Kein Hitlergruß im Orchestergraben

Das Verfahren gegen den Generalintendanten Gustav Deharde

Von Lukas Jenkner

In einer Theaterzeitschrift wird der neue Stuttgarter Generalintendant Gustav Deharde 1937 präsentiert, Repro: factum/Weise.
In einer Theaterzeitschrift wird der neue Stuttgarter Generalintendant Gustav Deharde 1937 präsentiert, Repro: factum/Weise.

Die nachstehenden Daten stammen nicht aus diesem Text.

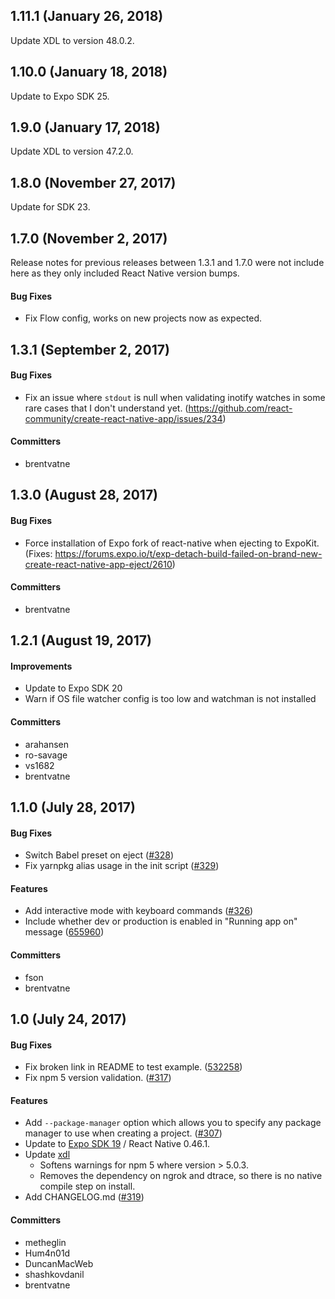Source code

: ## 1.11.1 (January 26, 2018)

Update XDL to version 48.0.2.

## 1.10.0 (January 18, 2018)

Update to Expo SDK 25.

## 1.9.0 (January 17, 2018)

Update XDL to version 47.2.0.

## 1.8.0 (November 27, 2017)

Update for SDK 23.

## 1.7.0 (November 2, 2017)

Release notes for previous releases between 1.3.1 and 1.7.0 were not include here as they only included React Native version bumps.

#### Bug Fixes

* Fix Flow config, works on new projects now as expected.

## 1.3.1 (September 2, 2017)

#### Bug Fixes

* Fix an issue where `stdout` is null when validating inotify watches in some rare cases that I don't understand yet. (https://github.com/react-community/create-react-native-app/issues/234)

#### Committers

* brentvatne

## 1.3.0 (August 28, 2017)

#### Bug Fixes

* Force installation of Expo fork of react-native when ejecting to ExpoKit. (Fixes: https://forums.expo.io/t/exp-detach-build-failed-on-brand-new-create-react-native-app-eject/2610)

#### Committers

* brentvatne

## 1.2.1 (August 19, 2017)

#### Improvements

* Update to Expo SDK 20
* Warn if OS file watcher config is too low and watchman is not installed

#### Committers

* arahansen
* ro-savage
* vs1682
* brentvatne

## 1.1.0 (July 28, 2017)

#### Bug Fixes

* Switch Babel preset on eject ([#328](https://github.com/react-community/create-react-native-app/pull/328))
* Fix yarnpkg alias usage in the init script ([#329](https://github.com/react-community/create-react-native-app/pull/329))

#### Features

* Add interactive mode with keyboard commands ([#326](https://github.com/react-community/create-react-native-app/pull/326))
* Include whether dev or production is enabled in "Running app on" message ([655960](https://github.com/react-community/create-react-native-app/commit/655960090393673ec0a6208a1afac8f6821664e5))

#### Committers

* fson
* brentvatne

## 1.0 (July 24, 2017)

#### Bug Fixes

* Fix broken link in README to test example. ([532258](https://github.com/react-community/create-react-native-app/commit/5322584644413c1ea4ac70bbf1629a71803b27d5))
* Fix npm 5 version validation. ([#317](https://github.com/react-community/create-react-native-app/pull/317))

#### Features

* Add `--package-manager` option which allows you to specify any package manager to use when creating a project. ([#307](https://github.com/react-community/create-react-native-app/pull/307))
* Update to [Expo SDK 19](https://blog.expo.io/expo-sdk-v19-0-0-is-now-available-821a62b58d3d) / React Native 0.46.1.
* Update [xdl](https://github.com/expo/xdl)
  * Softens warnings for npm 5 where version > 5.0.3.
  * Removes the dependency on ngrok and dtrace, so there is no native compile step on install.
* Add CHANGELOG.md ([#319](https://github.com/react-community/create-react-native-app/pull/319))

#### Committers

* metheglin
* Hum4n01d
* DuncanMacWeb
* shashkovdanil
* brentvatne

"Ich kam 1938 aus Bayern, meiner Heimat, nach Stuttgart und hatte damals in meiner Heimat, größtenteils durch die Schule usw., vieles gehört, was mich in mancher Beziehung an den Führer und seine Idee glauben ließ", schreibt Sofie K. am 25. September 1947. Der Anlass für den Brief ist das Entnazifizierungsverfahren gegen Gustav Deharde, der von 1937 bis zum Ende des Zweiten Weltkriegs Generalintendant des Stuttgarter Staatstheaters war und sich nun vor der Spruchkammer verantworten muss. Als Mitglied der NSDAP seit 1933 und der SA seit 1937 gilt er formal als belastet.

Sofie K., die zwischen 1938 und 1947 fast zehn Jahre lang Hausgehilfin der Familie Deharde war, lässt in ihrem Brief keinen Zweifel an der Lauterkeit des Generalintendanten. Im Hause Deharde seien ihr die Augen über den Krieg und den Nationalsozialismus geöffnet worden, die Ehefrau Dehardes habe verhindert, dass K. sich der NS-Frauenschaft anschließt. Ständiges Thema im Haus seien die Sorgen und Nöte gewesen, die Deharde mit NS-Parteistellen gehabt habe.

Ähnlich äußern sich weitere Weggefährten, Kollegen und Mitarbeiter Dehardes. Er habe Bescheinigungen geschrieben, dass sie nicht zur SA mussten, Kollegen mit jüdischer Herkunft beschützt, und versucht, den Spielplan möglichst frei von nationalsozialistischen Stücken zu halten. Stattdessen habe er ständig Kritik von der Partei einstecken müssen, weil etwa die Oper "Tobias Wunderlich" des schwäbischen und bei den Nazis unbeliebten Komponisten Joseph Haas gespielt wurde. Unwillen erregte demnach auch, dass die Inszenierung von Schillers "Wallenstein" den Heerführer als von Dämonen gehetzten Diktator darstellte, was als Parallele zu Hitler gewertet und kritisiert wurde.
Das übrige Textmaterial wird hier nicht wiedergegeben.